(Dataset entries)
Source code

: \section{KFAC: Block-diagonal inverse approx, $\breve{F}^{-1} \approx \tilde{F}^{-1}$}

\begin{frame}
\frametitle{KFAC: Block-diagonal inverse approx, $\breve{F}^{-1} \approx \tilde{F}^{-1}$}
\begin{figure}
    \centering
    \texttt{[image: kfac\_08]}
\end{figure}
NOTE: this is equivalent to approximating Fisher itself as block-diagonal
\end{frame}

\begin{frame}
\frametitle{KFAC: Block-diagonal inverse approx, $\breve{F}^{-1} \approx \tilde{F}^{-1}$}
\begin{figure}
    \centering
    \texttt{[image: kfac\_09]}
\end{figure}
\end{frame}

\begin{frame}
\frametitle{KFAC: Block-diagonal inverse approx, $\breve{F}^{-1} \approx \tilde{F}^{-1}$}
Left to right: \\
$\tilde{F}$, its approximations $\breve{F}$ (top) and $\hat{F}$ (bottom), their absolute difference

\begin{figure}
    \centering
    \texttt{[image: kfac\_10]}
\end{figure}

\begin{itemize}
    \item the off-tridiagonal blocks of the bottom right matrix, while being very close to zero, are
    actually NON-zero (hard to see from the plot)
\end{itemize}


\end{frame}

- [PROBLEM REQUIREMENTS] Go through the entries and restate each one exactly.

- [WRITTEN ANSWER]
Source code

: \section{KFAC: Block-diagonal inverse approx, $\breve{F}^{-1} \approx \tilde{F}^{-1}$}

\begin{frame}
\frametitle{KFAC: Block-diagonal inverse approx, $\breve{F}^{-1} \approx \tilde{F}^{-1}$}
\begin{figure}
    \centering
    \texttt{[image: kfac\_08]}
\end{figure}
NOTE: this is equivalent to approximating Fisher itself as block-diagonal
\end{frame}

\begin{frame}
\frametitle{KFAC: Block-diagonal inverse approx, $\breve{F}^{-1} \approx \tilde{F}^{-1}$}
\begin{figure}
    \centering
    \texttt{[image: kfac\_09]}
\end{figure}
\end{frame}

\begin{frame}
\frametitle{KFAC: Block-diagonal inverse approx, $\breve{F}^{-1} \approx \tilde{F}^{-1}$}
Left to right: \\
$\tilde{F}$, its approximations $\breve{F}$ (top) and $\hat{F}$ (bottom), their absolute difference

\begin{figure}
    \centering
    \texttt{[image: kfac\_10]}
\end{figure}

\begin{itemize}
    \item the off-tridiagonal blocks of the bottom right matrix, while being very close to zero, are
    actually NON-zero (hard to see from the plot)
\end{itemize}


\end{frame}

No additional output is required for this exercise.